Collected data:
----------

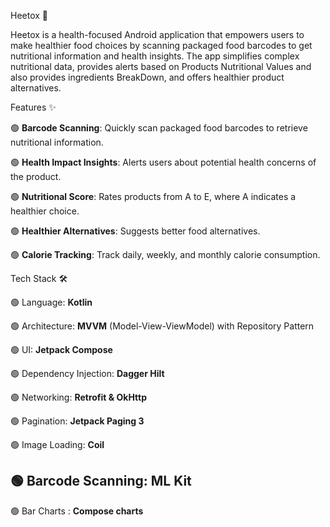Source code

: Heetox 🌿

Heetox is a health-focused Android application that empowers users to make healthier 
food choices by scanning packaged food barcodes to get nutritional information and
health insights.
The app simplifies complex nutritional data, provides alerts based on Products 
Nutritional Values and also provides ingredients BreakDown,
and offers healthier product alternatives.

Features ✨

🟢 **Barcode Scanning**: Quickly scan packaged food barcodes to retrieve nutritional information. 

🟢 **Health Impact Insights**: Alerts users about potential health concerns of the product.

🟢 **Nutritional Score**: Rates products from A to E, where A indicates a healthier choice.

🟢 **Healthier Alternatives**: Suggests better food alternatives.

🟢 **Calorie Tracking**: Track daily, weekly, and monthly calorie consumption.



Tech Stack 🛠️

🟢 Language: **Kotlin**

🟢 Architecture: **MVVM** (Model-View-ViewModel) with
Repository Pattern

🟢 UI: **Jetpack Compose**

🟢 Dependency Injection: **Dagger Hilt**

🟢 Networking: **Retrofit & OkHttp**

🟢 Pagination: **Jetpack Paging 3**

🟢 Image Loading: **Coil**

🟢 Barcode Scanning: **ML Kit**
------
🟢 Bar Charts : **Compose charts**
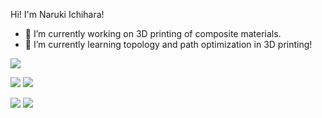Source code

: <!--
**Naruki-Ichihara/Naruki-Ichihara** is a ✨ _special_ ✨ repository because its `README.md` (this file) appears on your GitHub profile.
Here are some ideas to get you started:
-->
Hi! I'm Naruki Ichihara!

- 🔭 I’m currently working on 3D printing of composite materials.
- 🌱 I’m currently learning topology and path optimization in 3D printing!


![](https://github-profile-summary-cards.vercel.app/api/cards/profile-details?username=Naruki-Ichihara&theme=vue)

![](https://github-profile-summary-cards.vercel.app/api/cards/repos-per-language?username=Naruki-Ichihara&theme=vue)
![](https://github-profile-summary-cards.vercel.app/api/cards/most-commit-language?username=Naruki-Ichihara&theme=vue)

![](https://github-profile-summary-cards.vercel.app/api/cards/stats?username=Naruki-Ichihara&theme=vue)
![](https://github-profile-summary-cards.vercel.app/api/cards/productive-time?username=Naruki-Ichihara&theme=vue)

----------

Your answer should be the lines of the records that hold the string "barcodes".

**Response below**
food choices by scanning packaged food barcodes to get nutritional information and
🟢 **Barcode Scanning**: Quickly scan packaged food barcodes to retrieve nutritional information. 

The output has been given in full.